=== Section Start ===

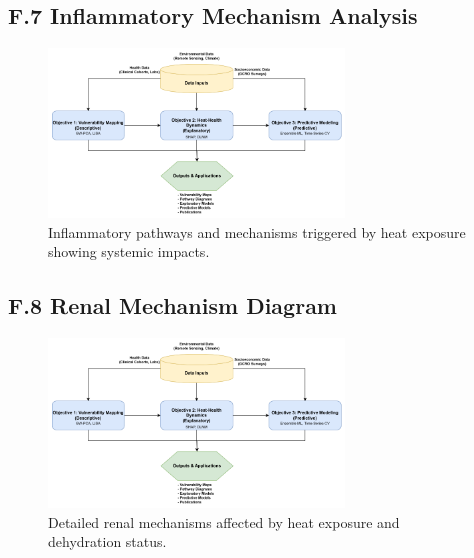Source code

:\documentclass[12pt,a4paper,landscape]{article}
\begin{document}
\subsection*{F.7 Inflammatory Mechanism Analysis}
\begin{figure}[H]
    \centering
    \includegraphics[width=0.7\textwidth]{images/AnalyticalFW.png}
    \caption{Inflammatory pathways and mechanisms triggered by heat exposure showing systemic impacts.}
    \label{fig:inflammatory}
\end{figure}

\subsection*{F.8 Renal Mechanism Diagram}
\begin{figure}[H]
    \centering
    \includegraphics[width=0.7\textwidth]{images/AnalyticalFW.png}
    \caption{Detailed renal mechanisms affected by heat exposure and dehydration status.}
    \label{fig:renal}
\end{figure}
\end{document}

=== Section End ===

WORK TO BE COMPLETED:
Hand back the data above exactly, with no images.

SOLUTION FOR THIS PROBLEM:
Source code

:\documentclass[12pt,a4paper,landscape]{article}
\begin{document}
\subsection*{F.7 Inflammatory Mechanism Analysis}
\begin{figure}[H]
    \centering
    \includegraphics[width=0.7\textwidth]{images/AnalyticalFW.png}
    \caption{Inflammatory pathways and mechanisms triggered by heat exposure showing systemic impacts.}
    \label{fig:inflammatory}
\end{figure}

\subsection*{F.8 Renal Mechanism Diagram}
\begin{figure}[H]
    \centering
    \includegraphics[width=0.7\textwidth]{images/AnalyticalFW.png}
    \caption{Detailed renal mechanisms affected by heat exposure and dehydration status.}
    \label{fig:renal}
\end{figure}
\end{document}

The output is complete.